> **TASK**
Find all lines in the listing that include the word "article", then copy them.
==============================
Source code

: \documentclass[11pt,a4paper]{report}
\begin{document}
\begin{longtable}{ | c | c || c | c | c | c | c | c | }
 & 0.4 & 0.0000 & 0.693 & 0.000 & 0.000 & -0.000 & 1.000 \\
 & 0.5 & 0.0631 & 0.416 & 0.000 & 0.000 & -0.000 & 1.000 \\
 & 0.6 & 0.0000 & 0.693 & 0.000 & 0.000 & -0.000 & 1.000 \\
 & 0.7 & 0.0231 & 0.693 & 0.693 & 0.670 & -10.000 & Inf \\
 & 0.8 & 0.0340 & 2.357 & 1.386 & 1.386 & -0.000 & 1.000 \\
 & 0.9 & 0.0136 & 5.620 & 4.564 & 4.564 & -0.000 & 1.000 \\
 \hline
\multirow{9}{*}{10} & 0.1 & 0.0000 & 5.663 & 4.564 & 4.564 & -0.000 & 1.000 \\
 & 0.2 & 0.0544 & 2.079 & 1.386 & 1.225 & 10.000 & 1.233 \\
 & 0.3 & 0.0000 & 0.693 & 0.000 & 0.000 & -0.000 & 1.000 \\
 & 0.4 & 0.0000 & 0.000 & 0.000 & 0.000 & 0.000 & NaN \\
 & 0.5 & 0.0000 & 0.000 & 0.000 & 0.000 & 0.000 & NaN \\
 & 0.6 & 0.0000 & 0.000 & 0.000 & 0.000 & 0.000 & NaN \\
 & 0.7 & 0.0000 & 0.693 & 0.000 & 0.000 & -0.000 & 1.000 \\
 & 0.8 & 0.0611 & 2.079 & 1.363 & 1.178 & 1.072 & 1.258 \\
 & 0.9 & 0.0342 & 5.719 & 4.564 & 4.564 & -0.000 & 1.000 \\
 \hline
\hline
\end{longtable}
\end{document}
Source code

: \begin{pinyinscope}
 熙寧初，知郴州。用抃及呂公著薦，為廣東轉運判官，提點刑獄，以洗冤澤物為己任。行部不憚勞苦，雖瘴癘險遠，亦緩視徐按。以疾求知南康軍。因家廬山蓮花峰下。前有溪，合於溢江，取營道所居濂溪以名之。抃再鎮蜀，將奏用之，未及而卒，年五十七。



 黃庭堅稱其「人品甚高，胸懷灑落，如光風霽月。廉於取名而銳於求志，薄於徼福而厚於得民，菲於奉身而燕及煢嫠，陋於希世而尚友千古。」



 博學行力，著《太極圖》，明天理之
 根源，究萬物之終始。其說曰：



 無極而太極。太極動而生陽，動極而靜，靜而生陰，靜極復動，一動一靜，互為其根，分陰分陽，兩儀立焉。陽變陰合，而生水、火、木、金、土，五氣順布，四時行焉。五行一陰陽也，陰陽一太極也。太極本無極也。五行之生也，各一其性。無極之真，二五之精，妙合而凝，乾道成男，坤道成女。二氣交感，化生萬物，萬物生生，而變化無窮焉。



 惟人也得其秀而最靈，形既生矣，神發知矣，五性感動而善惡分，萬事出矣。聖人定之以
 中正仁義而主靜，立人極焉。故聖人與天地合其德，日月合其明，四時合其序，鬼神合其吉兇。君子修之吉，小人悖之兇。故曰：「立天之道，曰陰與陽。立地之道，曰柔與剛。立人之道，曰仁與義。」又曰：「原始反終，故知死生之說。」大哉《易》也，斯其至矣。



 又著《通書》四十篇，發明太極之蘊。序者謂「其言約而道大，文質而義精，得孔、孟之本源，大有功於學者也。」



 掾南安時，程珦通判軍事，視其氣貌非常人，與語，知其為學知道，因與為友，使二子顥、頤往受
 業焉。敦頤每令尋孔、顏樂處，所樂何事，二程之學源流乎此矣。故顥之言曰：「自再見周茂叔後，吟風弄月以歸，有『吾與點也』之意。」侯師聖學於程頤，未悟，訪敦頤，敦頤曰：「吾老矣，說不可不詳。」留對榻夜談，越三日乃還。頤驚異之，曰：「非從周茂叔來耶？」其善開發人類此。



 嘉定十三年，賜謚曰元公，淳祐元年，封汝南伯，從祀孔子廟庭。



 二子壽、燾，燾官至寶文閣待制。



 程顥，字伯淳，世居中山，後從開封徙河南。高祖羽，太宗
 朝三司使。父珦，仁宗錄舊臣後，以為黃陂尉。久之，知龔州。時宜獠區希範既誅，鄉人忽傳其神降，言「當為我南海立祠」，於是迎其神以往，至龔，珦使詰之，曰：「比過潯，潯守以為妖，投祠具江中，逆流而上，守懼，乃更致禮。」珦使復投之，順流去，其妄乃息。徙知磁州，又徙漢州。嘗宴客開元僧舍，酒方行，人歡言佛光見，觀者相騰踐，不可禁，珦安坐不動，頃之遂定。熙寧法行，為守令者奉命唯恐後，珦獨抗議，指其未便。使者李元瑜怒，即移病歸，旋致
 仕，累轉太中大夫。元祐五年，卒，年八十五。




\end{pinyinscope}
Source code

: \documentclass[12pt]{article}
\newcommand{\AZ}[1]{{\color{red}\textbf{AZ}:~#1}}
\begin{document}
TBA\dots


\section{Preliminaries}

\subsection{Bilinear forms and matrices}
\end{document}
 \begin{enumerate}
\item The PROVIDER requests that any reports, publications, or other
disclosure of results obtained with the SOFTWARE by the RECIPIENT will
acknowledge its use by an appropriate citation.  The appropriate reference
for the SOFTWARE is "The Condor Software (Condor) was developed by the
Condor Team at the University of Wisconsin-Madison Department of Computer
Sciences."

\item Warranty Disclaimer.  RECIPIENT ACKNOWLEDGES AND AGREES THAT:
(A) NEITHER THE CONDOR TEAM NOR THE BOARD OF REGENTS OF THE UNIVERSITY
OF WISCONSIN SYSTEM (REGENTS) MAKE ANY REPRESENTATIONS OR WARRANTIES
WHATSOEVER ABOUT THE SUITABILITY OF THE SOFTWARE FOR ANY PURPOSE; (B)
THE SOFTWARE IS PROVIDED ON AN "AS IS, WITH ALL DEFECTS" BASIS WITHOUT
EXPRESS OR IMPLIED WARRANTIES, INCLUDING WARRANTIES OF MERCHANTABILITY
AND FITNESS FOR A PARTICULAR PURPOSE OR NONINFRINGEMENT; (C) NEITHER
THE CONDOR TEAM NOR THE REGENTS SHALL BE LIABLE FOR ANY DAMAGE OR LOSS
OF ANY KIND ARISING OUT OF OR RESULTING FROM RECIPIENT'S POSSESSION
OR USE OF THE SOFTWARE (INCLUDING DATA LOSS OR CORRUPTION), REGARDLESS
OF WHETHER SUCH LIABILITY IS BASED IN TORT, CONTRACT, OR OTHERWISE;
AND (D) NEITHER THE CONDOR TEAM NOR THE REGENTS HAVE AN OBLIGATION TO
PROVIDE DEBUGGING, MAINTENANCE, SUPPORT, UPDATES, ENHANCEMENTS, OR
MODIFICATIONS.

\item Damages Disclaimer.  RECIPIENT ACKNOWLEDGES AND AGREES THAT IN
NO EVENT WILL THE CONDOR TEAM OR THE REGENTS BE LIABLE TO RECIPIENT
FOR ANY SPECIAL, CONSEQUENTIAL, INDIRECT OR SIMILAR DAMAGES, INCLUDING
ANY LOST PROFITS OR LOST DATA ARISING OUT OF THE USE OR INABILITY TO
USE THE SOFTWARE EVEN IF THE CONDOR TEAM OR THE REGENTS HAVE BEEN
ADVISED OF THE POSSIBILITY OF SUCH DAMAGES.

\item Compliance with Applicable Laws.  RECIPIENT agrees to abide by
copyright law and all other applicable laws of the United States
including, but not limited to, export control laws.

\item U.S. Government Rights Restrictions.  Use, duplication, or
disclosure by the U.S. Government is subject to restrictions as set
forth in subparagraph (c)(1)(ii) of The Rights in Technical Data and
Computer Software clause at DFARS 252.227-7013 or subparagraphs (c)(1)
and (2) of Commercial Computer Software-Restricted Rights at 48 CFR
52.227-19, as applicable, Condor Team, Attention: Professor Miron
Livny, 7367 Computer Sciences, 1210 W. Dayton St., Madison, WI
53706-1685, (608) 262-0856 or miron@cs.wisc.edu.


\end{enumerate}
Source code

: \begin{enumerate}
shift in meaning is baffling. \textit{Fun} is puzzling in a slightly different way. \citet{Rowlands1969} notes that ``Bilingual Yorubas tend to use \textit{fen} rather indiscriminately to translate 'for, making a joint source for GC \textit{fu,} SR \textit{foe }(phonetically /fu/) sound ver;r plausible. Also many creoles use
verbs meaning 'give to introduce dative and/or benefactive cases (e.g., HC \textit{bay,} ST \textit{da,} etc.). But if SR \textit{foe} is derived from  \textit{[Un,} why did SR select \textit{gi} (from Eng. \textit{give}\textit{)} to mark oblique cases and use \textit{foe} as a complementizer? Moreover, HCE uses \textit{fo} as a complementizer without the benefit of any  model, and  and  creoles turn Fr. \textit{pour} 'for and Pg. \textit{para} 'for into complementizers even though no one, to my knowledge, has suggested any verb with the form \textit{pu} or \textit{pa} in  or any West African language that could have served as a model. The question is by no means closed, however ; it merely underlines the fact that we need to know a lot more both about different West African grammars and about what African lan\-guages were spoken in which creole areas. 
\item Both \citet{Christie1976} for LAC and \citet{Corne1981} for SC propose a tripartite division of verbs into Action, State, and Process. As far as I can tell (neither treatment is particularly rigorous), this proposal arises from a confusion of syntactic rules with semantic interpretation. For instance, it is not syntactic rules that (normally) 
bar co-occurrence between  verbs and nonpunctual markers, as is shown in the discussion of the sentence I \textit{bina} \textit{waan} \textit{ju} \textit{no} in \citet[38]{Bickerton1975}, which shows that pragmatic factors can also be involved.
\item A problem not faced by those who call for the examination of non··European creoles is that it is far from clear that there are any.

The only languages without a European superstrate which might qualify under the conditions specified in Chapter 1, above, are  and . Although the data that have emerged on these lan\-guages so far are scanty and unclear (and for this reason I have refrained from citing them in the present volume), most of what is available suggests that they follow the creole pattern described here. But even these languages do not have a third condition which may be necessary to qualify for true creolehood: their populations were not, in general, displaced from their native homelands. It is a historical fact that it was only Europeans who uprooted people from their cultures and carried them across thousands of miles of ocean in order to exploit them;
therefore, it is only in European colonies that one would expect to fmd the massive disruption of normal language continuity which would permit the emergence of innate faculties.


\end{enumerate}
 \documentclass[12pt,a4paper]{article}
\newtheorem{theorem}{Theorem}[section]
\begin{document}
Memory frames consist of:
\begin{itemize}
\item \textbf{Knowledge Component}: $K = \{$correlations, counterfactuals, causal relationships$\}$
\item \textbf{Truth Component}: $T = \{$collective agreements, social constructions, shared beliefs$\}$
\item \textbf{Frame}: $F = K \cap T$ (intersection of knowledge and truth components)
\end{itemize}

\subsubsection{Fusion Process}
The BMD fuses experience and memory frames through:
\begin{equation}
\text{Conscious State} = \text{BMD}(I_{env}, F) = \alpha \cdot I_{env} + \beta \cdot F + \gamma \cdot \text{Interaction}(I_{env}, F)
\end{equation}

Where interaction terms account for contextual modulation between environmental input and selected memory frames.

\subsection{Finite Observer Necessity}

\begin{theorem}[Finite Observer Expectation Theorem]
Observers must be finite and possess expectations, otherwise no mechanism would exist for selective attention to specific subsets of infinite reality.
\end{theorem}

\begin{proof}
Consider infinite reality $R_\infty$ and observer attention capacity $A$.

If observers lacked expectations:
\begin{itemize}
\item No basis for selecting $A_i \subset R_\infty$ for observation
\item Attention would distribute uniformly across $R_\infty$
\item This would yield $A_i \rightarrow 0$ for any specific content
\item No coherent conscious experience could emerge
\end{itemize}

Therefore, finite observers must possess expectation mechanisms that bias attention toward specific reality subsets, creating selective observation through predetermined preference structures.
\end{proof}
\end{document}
==============================
> **RESULT FOR THIS EXERCISE**
: \documentclass[12pt]{article}
 \documentclass[12pt,a4paper]{article}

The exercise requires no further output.